最後の旅行先、獣人の国へと向かう道中、馬車から見える景色は一面大草原だった。転生前の世界では見たことのないような雄大な自然が広がっている。
「この辺りはまだ人間が手をつけていない場所が多いんだ」
御者台に座っているドレッドが教えてくれた。
「へぇ、そうなんだ。」
しばらく進むと森が見えてきた。
「あの森を越えるともうすぐ獣人族の住む地域に入るぞ」
「楽しみだなぁ……」
ワクワクしながら森の中へと入っていった。森の中に入って少しすると、ドレッドが突然馬車を止めるように指示した。
「どうしたの?」
「静かにしろ……何かいるぞ」
よく耳を澄ますと確かに聞こえた。誰かが争っている声が……。
「助けに行くよ!」
「待て!お前が行ったら足手まといになるだけだ!!」
「もし例の魔族の仕業なら狙いは僕かもしれない。お願い、僕も行かせて!」
僕が懇願するとドレッドは溜息を吐いた後、僕に視線を送って頷いた。
「分かった。だが絶対に俺から離れるなよ」
「うんっ!」
僕らは急いで現場に駆け付けた。そこには魔族ではなく二人の亜人族の少女がいた。彼女達は人族と獣人族のハーフのようだ。片方はボロボロの服を着ていて傷だらけ、もう片方の少女は剣を持っていて、相手は2メートルを超える人族の大男2人組だ。

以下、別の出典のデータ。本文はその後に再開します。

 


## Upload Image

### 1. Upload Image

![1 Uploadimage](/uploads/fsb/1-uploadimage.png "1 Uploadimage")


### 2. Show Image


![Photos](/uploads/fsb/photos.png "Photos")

「このクソガキが! よくも俺のかわいい部下を殺してくれたな!」
「うるさい! お前らが先に仕掛けてきたんだろうが!!」
男の怒号に少女も負けじと言い返す。
「おい! もう殺してしまえ!! こんな生意気な小娘はさっさと始末しろ」
「へいっ! 親分!!」
男はそう言うと、手に持っていた斧を振り上げながら少女に近づく。
「やれやれ…。」
僕は創造魔法で大男達の全ステータスを1に変えた。すると2人は面白いくらいに弱くなっていたのだ。その場にいる全員に治癒魔法をかけて事情を聞いた。

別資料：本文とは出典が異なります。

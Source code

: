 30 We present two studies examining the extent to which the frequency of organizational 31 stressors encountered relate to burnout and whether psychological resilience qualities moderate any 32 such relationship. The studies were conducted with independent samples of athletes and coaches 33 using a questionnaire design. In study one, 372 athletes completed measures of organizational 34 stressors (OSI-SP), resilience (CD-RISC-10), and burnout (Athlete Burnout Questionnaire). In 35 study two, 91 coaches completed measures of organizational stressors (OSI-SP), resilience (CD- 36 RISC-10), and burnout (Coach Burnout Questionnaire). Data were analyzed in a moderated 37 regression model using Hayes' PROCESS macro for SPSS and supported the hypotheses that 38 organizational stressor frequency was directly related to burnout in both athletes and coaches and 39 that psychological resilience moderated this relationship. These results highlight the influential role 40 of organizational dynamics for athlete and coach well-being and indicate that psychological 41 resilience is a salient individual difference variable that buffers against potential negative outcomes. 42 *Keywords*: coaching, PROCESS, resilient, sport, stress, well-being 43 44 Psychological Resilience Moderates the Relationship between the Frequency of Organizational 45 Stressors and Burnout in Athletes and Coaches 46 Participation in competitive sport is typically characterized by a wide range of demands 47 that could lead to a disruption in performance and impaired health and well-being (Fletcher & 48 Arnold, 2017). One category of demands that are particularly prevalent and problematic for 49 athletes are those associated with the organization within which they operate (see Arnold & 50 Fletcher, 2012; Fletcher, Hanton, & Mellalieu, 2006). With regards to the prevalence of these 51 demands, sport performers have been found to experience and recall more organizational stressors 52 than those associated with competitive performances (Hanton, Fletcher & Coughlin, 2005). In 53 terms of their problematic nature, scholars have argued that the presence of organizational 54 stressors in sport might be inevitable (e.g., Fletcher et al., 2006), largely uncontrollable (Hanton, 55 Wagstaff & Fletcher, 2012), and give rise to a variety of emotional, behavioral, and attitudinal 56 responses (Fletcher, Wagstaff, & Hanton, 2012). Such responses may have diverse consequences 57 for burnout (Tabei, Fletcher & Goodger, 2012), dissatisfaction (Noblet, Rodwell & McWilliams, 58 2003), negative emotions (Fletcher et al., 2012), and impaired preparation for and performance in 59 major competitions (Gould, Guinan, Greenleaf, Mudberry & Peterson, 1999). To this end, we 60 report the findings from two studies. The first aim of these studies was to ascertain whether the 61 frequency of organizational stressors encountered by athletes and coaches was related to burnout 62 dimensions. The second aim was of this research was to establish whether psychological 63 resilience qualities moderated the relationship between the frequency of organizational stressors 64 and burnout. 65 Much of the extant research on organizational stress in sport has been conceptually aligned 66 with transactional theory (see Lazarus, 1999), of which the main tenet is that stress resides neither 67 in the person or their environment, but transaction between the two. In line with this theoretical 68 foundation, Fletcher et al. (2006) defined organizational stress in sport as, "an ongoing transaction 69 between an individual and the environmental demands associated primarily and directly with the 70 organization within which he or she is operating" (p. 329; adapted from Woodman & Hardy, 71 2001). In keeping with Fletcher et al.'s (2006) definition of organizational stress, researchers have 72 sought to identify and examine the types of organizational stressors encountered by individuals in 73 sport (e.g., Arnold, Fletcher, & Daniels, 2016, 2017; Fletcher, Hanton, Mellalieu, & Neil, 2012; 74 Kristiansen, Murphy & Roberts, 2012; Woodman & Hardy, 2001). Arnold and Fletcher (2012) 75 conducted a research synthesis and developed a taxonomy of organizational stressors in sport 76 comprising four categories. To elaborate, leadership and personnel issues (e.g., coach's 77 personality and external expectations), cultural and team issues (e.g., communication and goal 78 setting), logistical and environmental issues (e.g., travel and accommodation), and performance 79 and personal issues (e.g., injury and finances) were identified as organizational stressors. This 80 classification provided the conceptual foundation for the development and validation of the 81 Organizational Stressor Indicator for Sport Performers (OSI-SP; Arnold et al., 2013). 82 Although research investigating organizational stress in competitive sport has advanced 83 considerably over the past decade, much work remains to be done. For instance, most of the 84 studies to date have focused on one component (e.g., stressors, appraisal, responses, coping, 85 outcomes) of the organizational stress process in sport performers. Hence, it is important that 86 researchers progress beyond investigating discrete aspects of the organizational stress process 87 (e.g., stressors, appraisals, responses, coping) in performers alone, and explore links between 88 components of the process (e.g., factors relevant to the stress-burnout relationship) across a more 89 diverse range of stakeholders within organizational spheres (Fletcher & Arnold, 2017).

「おい、貴様ら。何があったか説明しろ。出ないとここに居る者全員殺すぞ?」
僕が脅すと男達が震え上がり、観念した様子で白状した。
「あいつらが私達の村を襲ったんだ!」
「仲間も大勢殺されたわ!」
「確かに俺達は3日前に村を襲ったんだ。食い物が欲しかっただけなんだ。」
「だが、こいつらが最初に俺らの仲間を殺して、殺し合いに発展しちまったんだ。」
男達は盗賊で食料に有りつくために少女達の住む村を襲ったそうだ。その村へ僕達を案内するように伝えた。村に着くとそこは悲惨な有様だった。建物は壊され、村民と盗賊の死体が腐敗していた。
「おい、盗賊。」
「へい」
「お前達の仲間は生き返らせてやる。但し、全員絶対服従だ。いいな?」
「へい!ありがとうございやす!」
僕は全治全能のスキルで3日前に殺害された村民と盗賊を全員蘇生させた。そして、盗賊団一味に破壊した建物を復興するように伝えた。盗賊達は僕の力に怯え、懸命に復興作業に取り掛かった。
「娘を助けていただき、ありがとうございます」
「こちらこそ、同胞の不始末でご迷惑をお掛けして恐縮です。」
村長からお礼の言葉をかけられると僕は魔法で豪華な食事を創造して村の中央に設置し、村人と盗賊達に食べるように促す。彼らは涙を流しながら食した。村を去ると、ドレッドは終始ご機嫌斜めな様子だった。
「お前さ、お人よしの域を超えているぞ?力の使い方を考えた方がいいだろ。」
ドレッドに正論をかまされ、ぐうの音も出ない。
「あぁ、すまない。同胞のやらかしを見過ごせなかったんだ。ごめんね?」
「いや、俺も言い過ぎたわ。しかし、どうやってあの人数を蘇生させたんだ?」
確かに腐敗したあの人数の死体を蘇生魔法で蘇らせるのはまず不可能だ。ドレッドが疑問に思うのも無理はない。
「スキルを使っただけだよ。」
「どんなスキルを使ったらあんなことができるんだよ!」
「それは秘密かな?」
「ちぇっ!ケチくせぇぜ!」
そんなことを話しながら、最後の目的地を目指した。